Exercise prompt: Skip any pictures. Repeat the data exactly, from its first line through the line that holds "The Schwartz space has", both included.

The input:

───

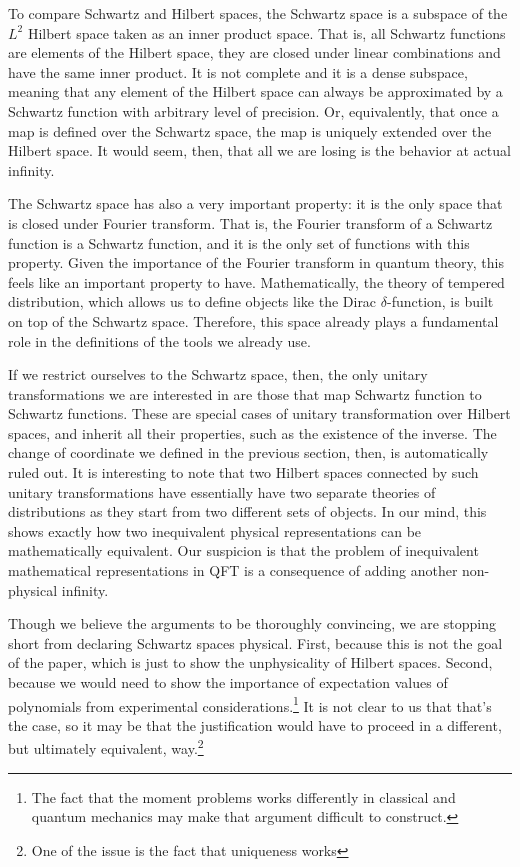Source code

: \documentclass[10pt,twocolumn, nofootinbib]{revtex4-2}
\begin{document}
To compare Schwartz and Hilbert spaces, the Schwartz space is a subspace of the $L^2$ Hilbert space taken as an inner product space. That is, all Schwartz functions are elements of the Hilbert space, they are closed under linear combinations and have the same inner product. It is not complete and it is a dense subspace, meaning that any element of the Hilbert space can always be approximated by a Schwartz function with arbitrary level of precision. Or, equivalently, that once a map is defined over the Schwartz space, the map is uniquely extended over the Hilbert space. It would seem, then, that all we are losing is the behavior at  actual infinity.

The Schwartz space has also a very important property: it is the only space that is closed under Fourier transform. That is, the Fourier transform of a Schwartz function is a Schwartz function, and it is the only set of functions with this property. Given the importance of the Fourier transform in quantum theory, this feels like an important property to have. Mathematically, the theory of tempered distribution, which allows us to define objects like the Dirac $\delta$-function, is built on top of the Schwartz space. Therefore, this space already plays a fundamental role in the definitions of the tools we already use.

If we restrict ourselves to the Schwartz space, then, the only unitary transformations we are interested in are those that map Schwartz function to Schwartz functions. These are special cases of unitary transformation over Hilbert spaces, and inherit all their properties, such as the existence of the inverse. The change of coordinate we defined in the previous section, then, is automatically ruled out. It is interesting to note that two Hilbert spaces connected by such unitary transformations have essentially have two separate theories of distributions as they start from two different sets of objects. In our mind, this shows exactly how two inequivalent physical representations can be mathematically equivalent. Our suspicion is that the problem of inequivalent mathematical representations in QFT is a consequence of adding another non-physical infinity.

Though we believe the arguments to be thoroughly convincing, we are stopping short from declaring Schwartz spaces physical. First, because this is not the goal of the paper, which is just to show the unphysicality of Hilbert spaces. Second, because we would need to show the importance of expectation values of polynomials from experimental considerations.\footnote{The fact that the moment problems works differently in classical and quantum mechanics may make that argument difficult to construct.} It is not clear to us that that's the case, so it may be that the justification would have to proceed in a different, but ultimately equivalent, way.\footnote{One of the issue is the fact that uniqueness works}
\end{document}
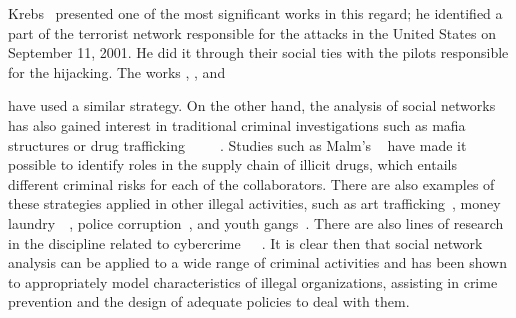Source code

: Krebs~\cite{krebs2002mapping} presented one of the most significant works in this regard; he identified a part of the terrorist network responsible for the attacks in the United States on September 11, 2001. He did it through their social ties with the pilots responsible for the hijacking. The works \cite{medina2014social}, \cite{qin2005analyzing}, and {\cite{stollenwerk2016taking} have used a similar strategy. On the other hand, the analysis of social networks has also gained interest in traditional criminal investigations such as mafia structures or drug trafficking~\cite{bouchard2013advances}~\cite{bright2015use}~\cite{giommoni2017illicit}~\cite{morselli2009hells}~\cite{morselli2010assessing}. Studies such as Malm's ~\cite{malm2011networks} have made it possible to identify roles in the supply chain of illicit drugs, which entails different criminal risks for each of the collaborators. There are also examples of these strategies applied in other illegal activities, such as art trafficking~\cite{bichler2013small}, money laundry~\cite{colladon2017using}~\cite{soudijn2014using}, police corruption~\cite{lauchs2011corrupt}, and youth gangs~\cite{mcgloin2005policy}. There are also lines of research in the discipline related to cybercrime~\cite{decary2014information}~\cite{decary2012social}~\cite{decary2013reputation}. It is clear then that social network analysis can be applied to a wide range of criminal activities and has been shown to appropriately model characteristics of illegal organizations, assisting in crime prevention and the design of adequate policies to deal with them.

}
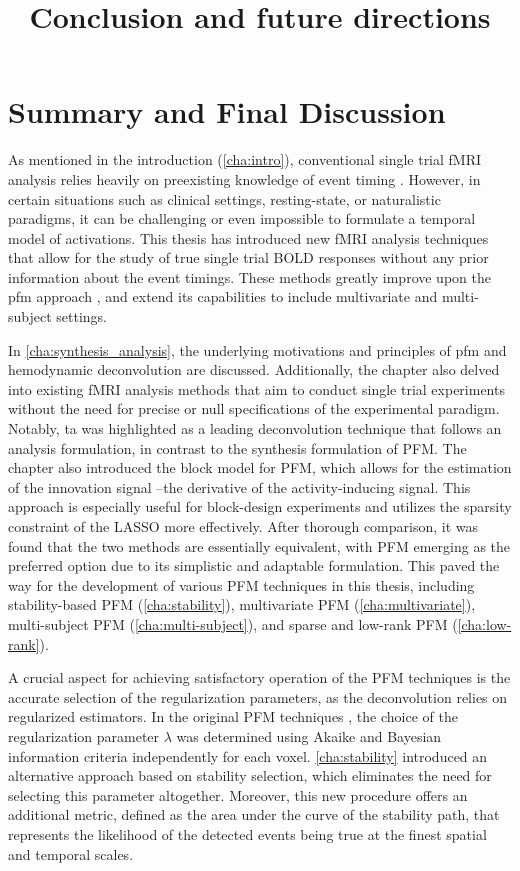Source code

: \title{Conclusion and future directions}
\label{cha:conclusion}

\section{Summary and Final Discussion}

As mentioned in the introduction (\cref{cha:intro}), conventional single trial
fMRI analysis relies heavily on preexisting knowledge of event timing
\citep{Buckner1996Detectioncorticalactivation,Menon1998Mentalchronometryusing,Richter1997TimeresolvedfMRI}.
However, in certain situations such as clinical settings, resting-state, or
naturalistic paradigms, it can be challenging or even impossible to formulate a
temporal model of activations. This thesis has introduced new fMRI analysis
techniques that allow for the study of true single trial BOLD responses without
any prior information about the event timings. These methods greatly improve
upon the \acrlong*{pfm} approach \citep{Gaudes2013Paradigmfreemapping}, and
extend its capabilities to include multivariate and multi-subject settings.

In \cref{cha:synthesis_analysis}, the underlying motivations and principles of
\acrfull*{pfm} and hemodynamic deconvolution are discussed. Additionally, the
chapter also delved into existing fMRI analysis methods that aim to conduct
single trial experiments without the need for precise or null specifications of
the experimental paradigm. Notably, \acrfull*{ta} was highlighted as a leading
deconvolution technique that follows an analysis formulation, in contrast to the
synthesis formulation of PFM. The chapter also introduced the block model for
PFM, which allows for the estimation of the innovation signal --the derivative
of the activity-inducing signal. This approach is especially useful for
block-design experiments and utilizes the sparsity constraint of the LASSO more
effectively. After thorough comparison, it was found that the two methods are
essentially equivalent, with PFM emerging as the preferred option due to its
simplistic and adaptable formulation. This paved the way for the development of
various PFM techniques in this thesis, including stability-based PFM
(\cref{cha:stability}), multivariate PFM (\cref{cha:multivariate}),
multi-subject PFM (\cref{cha:multi-subject}), and sparse and low-rank PFM
(\cref{cha:low-rank}).

A crucial aspect for achieving satisfactory operation of the PFM techniques is
the accurate selection of the regularization parameters, as the deconvolution
relies on regularized estimators. In the original PFM techniques
\citep{Gaudes2013Paradigmfreemapping}, the choice of the regularization
parameter $\lambda$ was determined using Akaike and Bayesian information
criteria independently for each voxel. \cref{cha:stability} introduced an
alternative approach based on stability selection, which eliminates the need for
selecting this parameter altogether. Moreover, this new procedure offers an
additional metric, defined as the area under the curve of the stability path,
that represents the likelihood of the detected events being true at the finest
spatial and temporal scales.

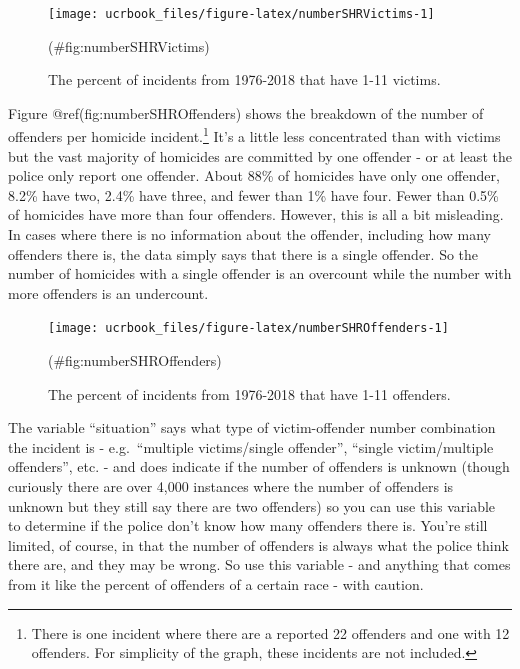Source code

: \documentclass[
  12pt,
  openany]{book}
\begin{document}
\begin{figure}

{\centering \texttt{[image: ucrbook\_files/figure-latex/numberSHRVictims-1]} 

}

\caption{The percent of incidents from 1976-2018 that have 1-11 victims.}(\#fig:numberSHRVictims)
\end{figure}

Figure @ref(fig:numberSHROffenders) shows the breakdown of the number of offenders per homicide incident.\footnote{There is one incident where there are a reported 22 offenders and one with 12 offenders. For simplicity of the graph, these incidents are not included.} It's a little less concentrated than with victims but the vast majority of homicides are committed by one offender - or at least the police only report one offender. About 88\% of homicides have only one offender, 8.2\% have two, 2.4\% have three, and fewer than 1\% have four. Fewer than 0.5\% of homicides have more than four offenders. However, this is all a bit misleading. In cases where there is no information about the offender, including how many offenders there is, the data simply says that there is a single offender. So the number of homicides with a single offender is an overcount while the number with more offenders is an undercount.

\begin{figure}

{\centering \texttt{[image: ucrbook\_files/figure-latex/numberSHROffenders-1]} 

}

\caption{The percent of incidents from 1976-2018 that have 1-11 offenders.}(\#fig:numberSHROffenders)
\end{figure}

The variable ``situation'' says what type of victim-offender number combination the incident is - e.g.~``multiple victims/single offender'', ``single victim/multiple offenders'', etc. - and does indicate if the number of offenders is unknown (though curiously there are over 4,000 instances where the number of offenders is unknown but they still say there are two offenders) so you can use this variable to determine if the police don't know how many offenders there is. You're still limited, of course, in that the number of offenders is always what the police think there are, and they may be wrong. So use this variable - and anything that comes from it like the percent of offenders of a certain race - with caution.
\end{document}
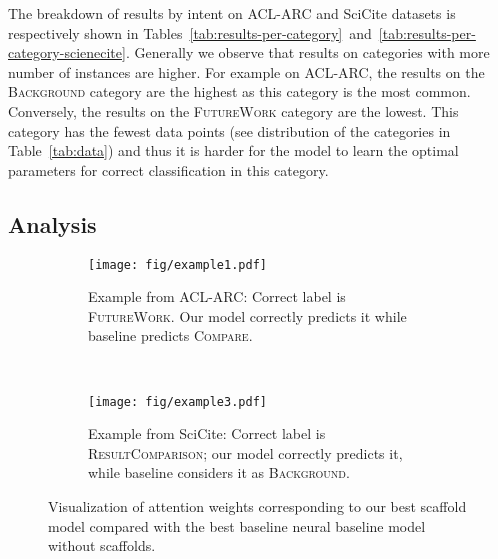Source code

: \documentclass[11pt,a4paper]{article}
\newcommand{\acldata}{ACL-ARC\xspace}
\newcommand{\ourdata}{SciCite\xspace}
\newcommand{\background}{\textsc{Background}\xspace}
\newcommand{\compare}{\textsc{Compare}\xspace}
\newcommand{\future}{\textsc{FutureWork}\xspace}
\newcommand{\result}{\textsc{ResultComparison}\xspace}
\begin{document}
The breakdown of results by intent on \acldata and \ourdata datasets is respectively shown in Tables~\ref{tab:results-per-category}~and~\ref{tab:results-per-category-scienecite}. Generally we observe that results on categories with more number of instances are higher. For example on \acldata, the results on the \background category are the highest as this category is the most common. Conversely, the results on the \future category are the lowest. This category has the fewest data points (see distribution of the categories in Table~\ref{tab:data}) and thus it is harder for the model to learn the optimal parameters for correct classification in this category.


\subsection{Analysis}
\label{subsec:analysis-params}



\begin{figure}[]
\centering
   \begin{subfigure}[b]{\linewidth}
   \texttt{[image: fig/example1.pdf]}
    \caption{\scriptsize{Example from ACL-ARC: Correct label is \future. Our model correctly predicts it while baseline predicts \compare.}}
   \label{fig:Ng1}
    \end{subfigure}
\\
    \begin{subfigure}[b]{\linewidth}
   \texttt{[image: fig/example3.pdf]}
   \caption{\scriptsize{Example from \ourdata: Correct label is \result; our model correctly predicts it, while baseline considers it as \background.}}
   \label{fig:Ng2}
    \end{subfigure}
\caption{
\small{Visualization of attention weights corresponding to our best scaffold model  compared with the best baseline neural baseline model without scaffolds}.
}
\label{fig:examples}
\end{figure}
\end{document}
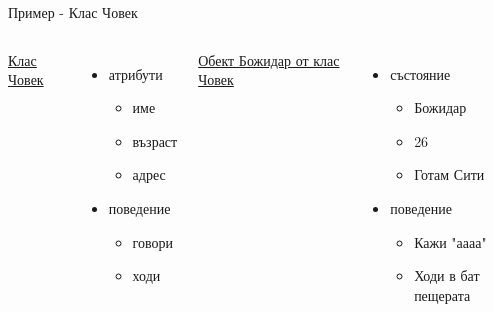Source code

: \documentclass{beamer}
\begin{document}
\begin{frame}{Пример - Клас Човек}
  \transdissolve
  \begin{columns}
    \underline{Клас Човек}
    \begin{itemize}
    \item атрибути \pause
      \begin{itemize}
      \item име \pause
      \item възраст \pause
      \item адрес \pause
      \end{itemize}
    \item поведение \pause
      \begin{itemize}
      \item говори \pause
      \item ходи \pause
      \end{itemize}
    \end{itemize}
    \underline{Обект Божидар от клас Човек}
    \begin{itemize}
    \item състояние \pause
      \begin{itemize}
      \item Божидар \pause
      \item 26  \pause
      \item Готам Сити \pause
      \end{itemize}
    \item поведение \pause
      \begin{itemize}
      \item Кажи "аааа" \pause
      \item Ходи в бат пещерата
      \end{itemize}
    \end{itemize}
  \end{columns}
\end{frame}
\end{document}
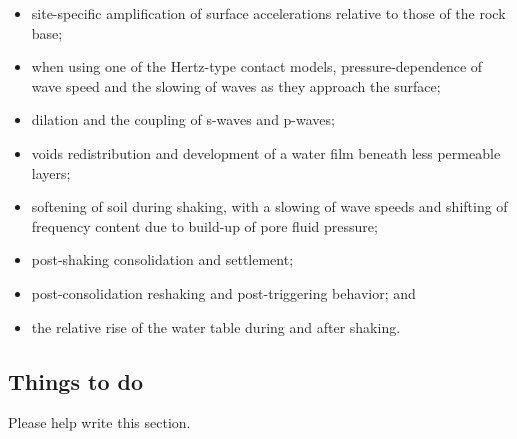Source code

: \documentclass[letterpaper,11pt]{article}
\begin{document}
\begin{enumerate}
\begin{itemize}
\item
site-specific
amplification of surface accelerations relative
to those of the rock base;
\item
when using one of the Hertz-type contact models,
pressure-dependence of wave speed
and the slowing of
waves as they approach the surface;
\item
dilation and the coupling of s-waves and p-waves;
\item
voids redistribution and
development of a water film beneath less permeable layers;
\item
softening of soil during shaking,
with a slowing of wave speeds and shifting of frequency content due
to build-up of pore fluid pressure;
\item
post-shaking consolidation and settlement;
\item
post-consolidation reshaking and post-triggering behavior; and
\item
the relative rise of the water table during and after shaking.
\end{itemize}
\end{enumerate}
%
%
\subsection{Things to do}
Please help write this section.
%
%
%
\end{document}
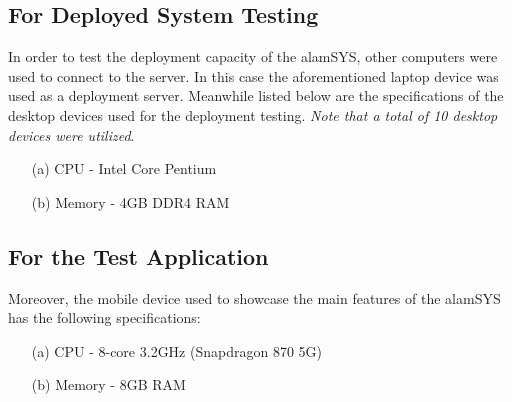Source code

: \subsection{For Deployed System Testing}
In order to test the deployment capacity of the alamSYS, other computers were
used to connect to the server. In this case the aforementioned laptop device
was used as a deployment server. Meanwhile listed below are the specifications
of the desktop devices used for the deployment testing. \textit{Note that a total
of 10 desktop devices were utilized}.
\begin{itemize}
    \item[(a)] CPU - Intel Core Pentium
    \item[(b)] Memory - 4GB DDR4 RAM
\end{itemize}


\subsection{For the Test Application}
Moreover, the mobile device used to showcase the main features of the
alamSYS has the following specifications:
\begin{itemize}
    \item[(a)] CPU - 8-core 3.2GHz (Snapdragon 870 5G)
    \item[(b)] Memory - 8GB RAM
\end{itemize}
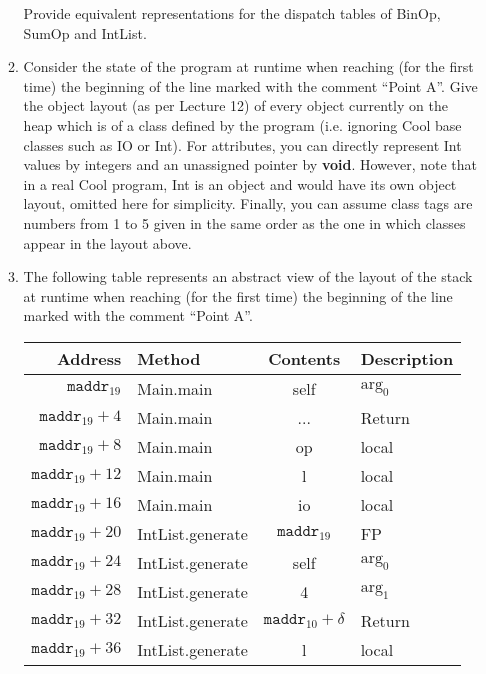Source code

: \documentclass[11pt]{article}
\begin{document}
\begin{enumerate}
\begin{enumerate}
    Provide equivalent representations for the dispatch tables of BinOp, SumOp and IntList.
    \item  Consider the state of the program at runtime when reaching (for the first time) the beginning of the line marked with the comment ``Point A''. Give the object layout (as per Lecture 12) of every object currently on the heap which is of a class defined by the program (i.e. ignoring Cool base classes such as IO or Int). For attributes, you can directly represent Int values by integers and an unassigned pointer by \textbf{void}. However, note that in a real Cool program, Int is an object and would have its own object layout, omitted here for simplicity. Finally, you can assume class tags are numbers from 1 to 5 given in the same order as the one in which classes appear in the layout above.
    \item  The following table represents an abstract view of the layout of the stack at runtime when reaching (for the first time) the beginning of the line marked with the comment ``Point A''. \\
    
    \begin{tabular}{ | r | l | c | l | }
    \hline
    Address & Method & Contents & Description \\
    \hline
    $\mathtt{maddr}_{19}$ & Main.main & self & $\mbox{arg}_0$ \\
    \hline
    $\mathtt{maddr}_{19}+4$ & Main.main & ... & Return \\
    \hline
    $\mathtt{maddr}_{19}+8$ & Main.main & op & local \\
    \hline
    $\mathtt{maddr}_{19}+12$ & Main.main & l & local \\
    \hline
    $\mathtt{maddr}_{19}+16$ & Main.main & io & local \\
    \hline
    $\mathtt{maddr}_{19}+20$ & IntList.generate & $\mathtt{maddr}_{19}$ & FP \\
    \hline
    $\mathtt{maddr}_{19}+24$ & IntList.generate & self & $\mbox{arg}_0$ \\
    \hline
    $\mathtt{maddr}_{19}+28$ & IntList.generate & 4 & $\mbox{arg}_1$ \\
    \hline
    $\mathtt{maddr}_{19}+32$ & IntList.generate & $\mathtt{maddr}_{10}+\delta$ & Return \\
    \hline
    $\mathtt{maddr}_{19}+36$ & IntList.generate & l & local \\
    \hline
    \end{tabular} \\
    

\end{enumerate}
\end{enumerate}
\end{document}

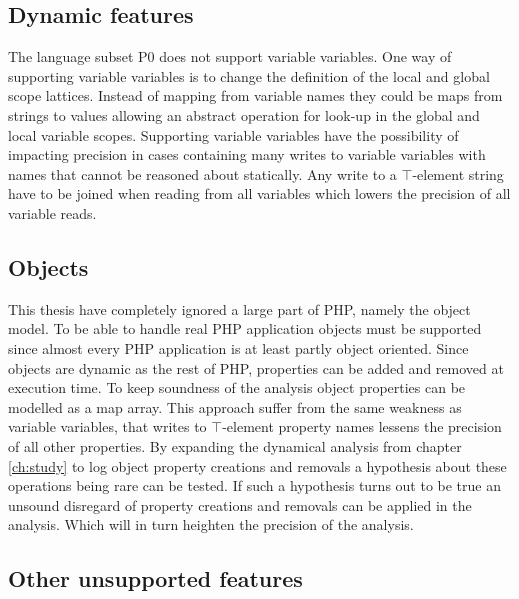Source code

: \subsection{Dynamic features}
The language subset P0 does not support variable variables. One way of supporting variable variables is to change the definition of the local and global scope lattices. Instead of mapping from variable names they could be maps from strings to values allowing an abstract operation for look-up in the global and local variable scopes. Supporting variable variables have the possibility of impacting precision in cases containing many writes to variable variables with names that cannot be reasoned about statically. Any write to a $\top$-element string have to be joined when reading from all variables which lowers the precision of all variable reads.



\subsection{Objects}
This thesis have completely ignored a large part of PHP, namely the object model. To be able to handle real PHP application objects must be supported since almost every PHP application is at least partly object oriented. Since objects are dynamic as the rest of PHP, properties can be added and removed at execution time. To keep soundness of the analysis object properties can be modelled as a map array. This approach suffer from the same weakness as variable variables, that writes to $\top$-element property names lessens the precision of all other properties. By expanding the dynamical analysis from chapter \ref{ch:study} to log object property creations and removals a hypothesis about these operations being rare can be tested. If such a hypothesis turns out to be true an unsound disregard of property creations and removals can be applied in the analysis. Which will in turn heighten the precision of the analysis.

\subsection{Other unsupported features}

───

Reply to the exercise:
Source code

: \documentclass[10pt,twocolumn, nofootinbib]{revtex4-2}
\begin{document}
To compare Schwartz and Hilbert spaces, the Schwartz space is a subspace of the $L^2$ Hilbert space taken as an inner product space. That is, all Schwartz functions are elements of the Hilbert space, they are closed under linear combinations and have the same inner product. It is not complete and it is a dense subspace, meaning that any element of the Hilbert space can always be approximated by a Schwartz function with arbitrary level of precision. Or, equivalently, that once a map is defined over the Schwartz space, the map is uniquely extended over the Hilbert space. It would seem, then, that all we are losing is the behavior at  actual infinity.

The Schwartz space has also a very important property: it is the only space that is closed under Fourier transform. That is, the Fourier transform of a Schwartz function is a Schwartz function, and it is the only set of functions with this property. Given the importance of the Fourier transform in quantum theory, this feels like an important property to have. Mathematically, the theory of tempered distribution, which allows us to define objects like the Dirac $\delta$-function, is built on top of the Schwartz space. Therefore, this space already plays a fundamental role in the definitions of the tools we already use.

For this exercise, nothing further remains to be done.